次に、渦電流センサ50の出力信号を研磨中に較正しつつ半導体ウエハ上の導電膜の膜厚変化を監視する方法について説明する。
図11は、渦電流センサ50の出力信号を較正しつつ半導体ウエハ上の導電膜の膜厚変化を監視する処理フローの一態様を示す図である。
図11に示すように、ステップ1において、半導体ウエハWをトップリング10により保持し、研磨テーブル1およびトップリング10をそれぞれ回転させ、半導体ウエハWを研磨パッド2に押圧してウエハ上の導電膜を研磨する研磨工程を開始する。このとき、渦電流センサ50は、
図7に示すように、研磨テーブル1の回転に伴いウエハ内の領域(A)とウエハ外の領域(B)を通過するが、ステップ2において、モニタリング装置55は、渦電流センサ50がウエハ外の領域(B)にあるときのデータを取得する。この場合、研磨開始後、研磨テーブル1が1回転以上回転した後におけるウエハ外の領域(B)のデータを取得し、その後、研磨テーブル1がN回転(Nは整数)までデータを取得し続ける。そして、ステップ3において、N回転数までの渦電流センサ50のウエハ外の領域(B)の出力値の平均値に基づいて、ドリフト量(補正量)を算出する。

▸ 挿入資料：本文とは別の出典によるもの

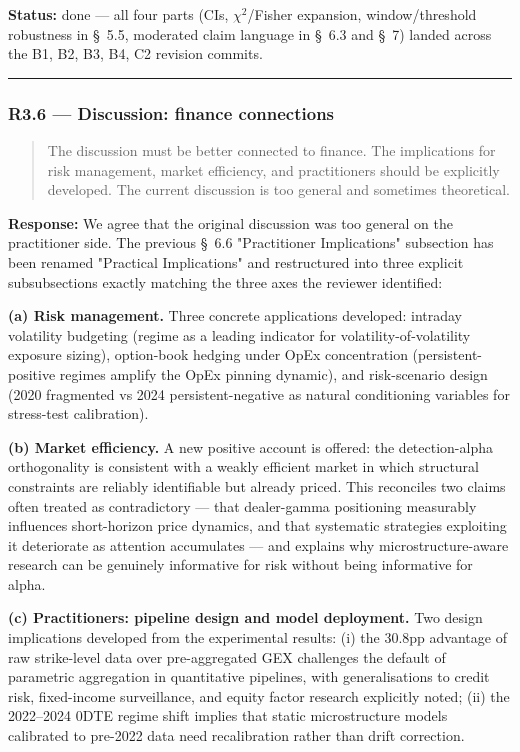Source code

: \documentclass[11pt,a4paper]{article}
\begin{document}
\textbf{Status:} done --- all four parts (CIs, $\chi$$^{2}$/Fisher expansion,
window/threshold robustness in \S{}~5.5, moderated claim language in \S{}~6.3
and \S{}~7) landed across the B1, B2, B3, B4, C2 revision commits.

\bigskip\hrule\bigskip

\subsubsection*{R3.6 --- Discussion: finance connections}

\begin{quote}
The discussion must be better connected to finance. The implications for risk management, market efficiency, and practitioners should be explicitly developed. The current discussion is too general and sometimes theoretical.
\end{quote}

\textbf{Response:} We agree that the original discussion was too general on
the practitioner side. The previous \S{}~6.6 "Practitioner Implications"
subsection has been renamed "Practical Implications" and restructured
into three explicit subsubsections exactly matching the three axes the
reviewer identified:

\textbf{(a) Risk management.} Three concrete applications developed:
intraday volatility budgeting (regime as a leading indicator for
volatility-of-volatility exposure sizing), option-book hedging under
OpEx concentration (persistent-positive regimes amplify the OpEx
pinning dynamic), and risk-scenario design (2020 fragmented vs 2024
persistent-negative as natural conditioning variables for stress-test
calibration).

\textbf{(b) Market efficiency.} A new positive account is offered: the
detection-alpha orthogonality is consistent with a weakly efficient
market in which structural constraints are reliably identifiable but
already priced. This reconciles two claims often treated as
contradictory --- that dealer-gamma positioning measurably influences
short-horizon price dynamics, and that systematic strategies exploiting
it deteriorate as attention accumulates --- and explains why
microstructure-aware research can be genuinely informative for risk
without being informative for alpha.

\textbf{(c) Practitioners: pipeline design and model deployment.} Two
design implications developed from the experimental results: (i) the
30.8pp advantage of raw strike-level data over pre-aggregated GEX
challenges the default of parametric aggregation in quantitative
pipelines, with generalisations to credit risk, fixed-income
surveillance, and equity factor research explicitly noted; (ii) the
2022--2024 0DTE regime shift implies that static microstructure models
calibrated to pre-2022 data need recalibration rather than drift
correction.
\end{document}
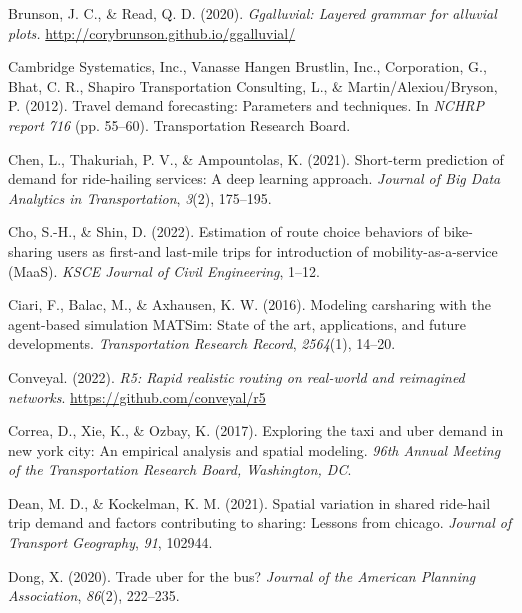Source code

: \documentclass[simple, masters, twoside]{byuthesis}
\newlength{\cslhangindent}
\newlength{\cslentryspacingunit} %
\newenvironment{CSLReferences}[2] %
 {%
  \setlength{\parindent}{0pt}
  \ifodd #1
  \let\oldpar\par
  \def\par{\hangindent=\cslhangindent\oldpar}
  \fi
  \setlength{\parskip}{#2\cslentryspacingunit}
 }%
 {}
\begin{document}
\begin{CSLReferences}{1}{0}
\leavevmode{}%
Brunson, J. C., \& Read, Q. D. (2020). \emph{Ggalluvial: Layered grammar for alluvial plots.} \url{http://corybrunson.github.io/ggalluvial/}

\leavevmode{}%
Cambridge Systematics, Inc., Vanasse Hangen Brustlin, Inc., Corporation, G., Bhat, C. R., Shapiro Transportation Consulting, L., \& Martin/Alexiou/Bryson, P. (2012). Travel demand forecasting: Parameters and techniques. In \emph{NCHRP report 716} (pp. 55--60). Transportation Research Board.

\leavevmode{}%
Chen, L., Thakuriah, P. V., \& Ampountolas, K. (2021). Short-term prediction of demand for ride-hailing services: A deep learning approach. \emph{Journal of Big Data Analytics in Transportation}, \emph{3}(2), 175--195.

\leavevmode{}%
Cho, S.-H., \& Shin, D. (2022). Estimation of route choice behaviors of bike-sharing users as first-and last-mile trips for introduction of mobility-as-a-service (MaaS). \emph{KSCE Journal of Civil Engineering}, 1--12.

\leavevmode{}%
Ciari, F., Balac, M., \& Axhausen, K. W. (2016). Modeling carsharing with the agent-based simulation MATSim: State of the art, applications, and future developments. \emph{Transportation Research Record}, \emph{2564}(1), 14--20.

\leavevmode{}%
Conveyal. (2022). \emph{R5: Rapid realistic routing on real-world and reimagined networks}. \url{https://github.com/conveyal/r5}

\leavevmode{}%
Correa, D., Xie, K., \& Ozbay, K. (2017). Exploring the taxi and uber demand in new york city: An empirical analysis and spatial modeling. \emph{96th Annual Meeting of the Transportation Research Board, Washington, DC}.

\leavevmode{}%
Dean, M. D., \& Kockelman, K. M. (2021). Spatial variation in shared ride-hail trip demand and factors contributing to sharing: Lessons from chicago. \emph{Journal of Transport Geography}, \emph{91}, 102944.

\leavevmode{}%
Dong, X. (2020). Trade uber for the bus? \emph{Journal of the American Planning Association}, \emph{86}(2), 222--235.


\end{CSLReferences}
\end{document}
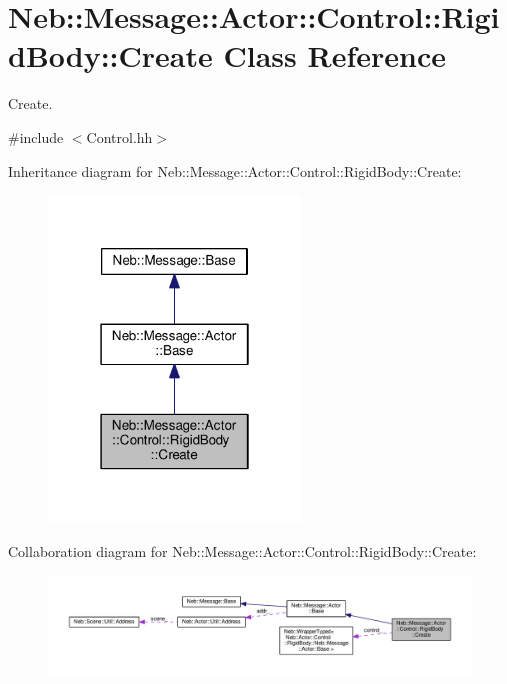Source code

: \hypertarget{classNeb_1_1Message_1_1Actor_1_1Control_1_1RigidBody_1_1Create}{\section{Neb\-:\-:Message\-:\-:Actor\-:\-:Control\-:\-:Rigid\-Body\-:\-:Create Class Reference}
\label{classNeb_1_1Message_1_1Actor_1_1Control_1_1RigidBody_1_1Create}
}


Create.  




{\ttfamily \#include $<$Control.\-hh$>$}



Inheritance diagram for Neb\-:\-:Message\-:\-:Actor\-:\-:Control\-:\-:Rigid\-Body\-:\-:Create\-:
\nopagebreak
\begin{figure}[H]
\begin{center}
\leavevmode
\includegraphics[width=190pt]{classNeb_1_1Message_1_1Actor_1_1Control_1_1RigidBody_1_1Create__inherit__graph}
\end{center}
\end{figure}


Collaboration diagram for Neb\-:\-:Message\-:\-:Actor\-:\-:Control\-:\-:Rigid\-Body\-:\-:Create\-:
\nopagebreak
\begin{figure}[H]
\begin{center}
\leavevmode
\includegraphics[width=350pt]{classNeb_1_1Message_1_1Actor_1_1Control_1_1RigidBody_1_1Create__coll__graph}
\end{center}
\end{figure}
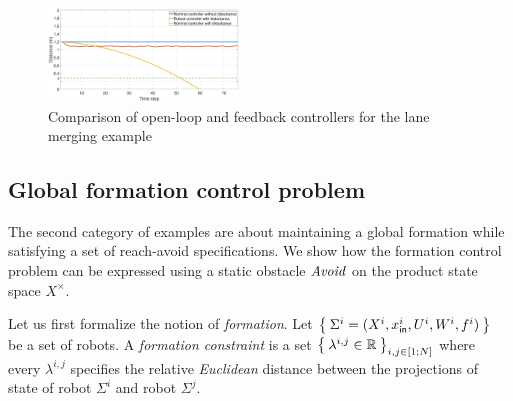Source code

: \begin{figure}[t]
	\centering
	\includegraphics[width=0.45\textwidth]{figures/Merge_plot2.eps}
	\caption{Comparison of open-loop and feedback controllers for the lane merging example}
	\label{fig:merging_distance}
\vspace*{-0.3cm}
\end{figure}

\subsection{Global formation control problem}\label{sec:global formation control}

The second category of examples are about maintaining a global formation while satisfying a set of reach-avoid specifications.
We show how the formation control problem can be expressed using a static obstacle $\mathit{Avoid}$ on the product state space $X^\times$.

Let us first formalize the notion of \emph{formation}.
Let $\Set{\Sigma^i=(X^i,x_{\mathsf{in}}^i,U^i,W^i,f^i)}$ be a set of robots.
A \emph{formation constraint} is a set $\Set{\lambda^{i,j}\in \mathbb{R}}_{i,j\in [1;N]}$ where every $\lambda^{i,j}$ specifies the relative \emph{Euclidean} 
distance between the projections of state of robot $\Sigma^i$ and robot $\Sigma^j$.%

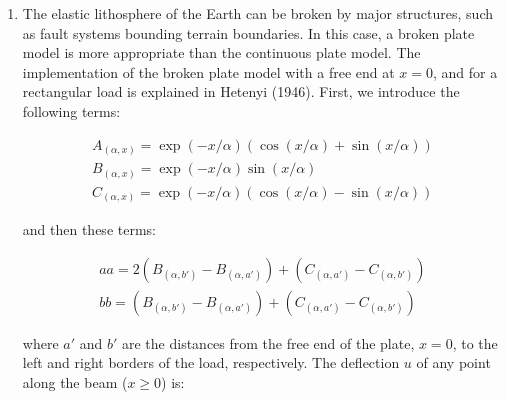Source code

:\documentclass[a4paper , 12pt]{book}
\newcommand{\code}[1]{\colorbox{light-gray}{\texttt{#1}}}
\begin{document}
\begin{enumerate}
    Write a function that plots the tangential stress as function of $\theta$, on the surface of an elliptical hole under far field stresses, $\sigma_1$ and $\sigma_3$. Check your function with the three cases in Figure 8.6 of Jaeger et al. (2007). \textit{Hint}: Start with function {\code{hoop}}, and modify the \code{geom} and \code{stress} entries to fit this new problem. You will need to implement Eq. 9.32 for the tangential stress. You can use values of $\theta$ from 0 to 180\degree and 1\degree increment. 
    
    \item The elastic lithosphere of the Earth can be broken by major structures, such as fault systems bounding terrain boundaries. In this case, a broken plate model is more appropriate than the continuous plate model. The implementation of the broken plate model with a free end at $x=0$, and for a rectangular load is explained in Hetenyi (1946). First, we introduce the following terms:
    
    \begin{equation}
        \begin{gathered}
            A_{(\alpha,x)} = \exp(-x/\alpha)(\cos(x/\alpha) + \sin(x/\alpha)) \\ B_{(\alpha,x)} = \exp(-x/\alpha)\sin(x/\alpha) \\ 
            C_{(\alpha,x)} = \exp(-x/\alpha)(\cos(x/\alpha) - \sin(x/\alpha))
        \end{gathered}
    \end{equation}
    
    and then these terms:
    
    \begin{equation}
        \begin{gathered}
            aa = 2(B_{(\alpha,b')} - B_{(\alpha,a')}) + (C_{(\alpha,a')} - C_{(\alpha,b')}) \\ 
            bb = (B_{(\alpha,b')} - B_{(\alpha,a')}) + (C_{(\alpha,a')} - C_{(\alpha,b')})
        \end{gathered}
    \end{equation}
    
    where $a'$ and $b'$ are the distances from the free end of the plate, $x=0$, to the left and right borders of the load, respectively. The deflection $u$ of any point along the beam ($x\geq 0$) is:


\end{enumerate}
\end{document}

なお、ウエハ外の領域とは、トップリングの領域以外、ドレッサの領域以外、アトマイザ等の領域以外であり、研磨テーブル(研磨パッド)上に何も存在していない領域である。
【0048】
図12は、ドリフト量(補正量)を算出するステップを説明するための図である。
図12の円弧状の曲線に示すように、渦電流センサ50の出力信号の値は、実線から点線のようにドリフトすることがあるが、このドリフト量(補正量)を以下の式により算出する。
ΔXa=X11−X1,ΔYa=Y11−Y1
ここで、X11,Y11は、渦電流センサ50のウエハ外の領域(B)の出力値の平均値であり、X1,Y1は、補正用基準信号値である。補正用基準信号値は、導電膜の膜厚が0となったときに類似する値である。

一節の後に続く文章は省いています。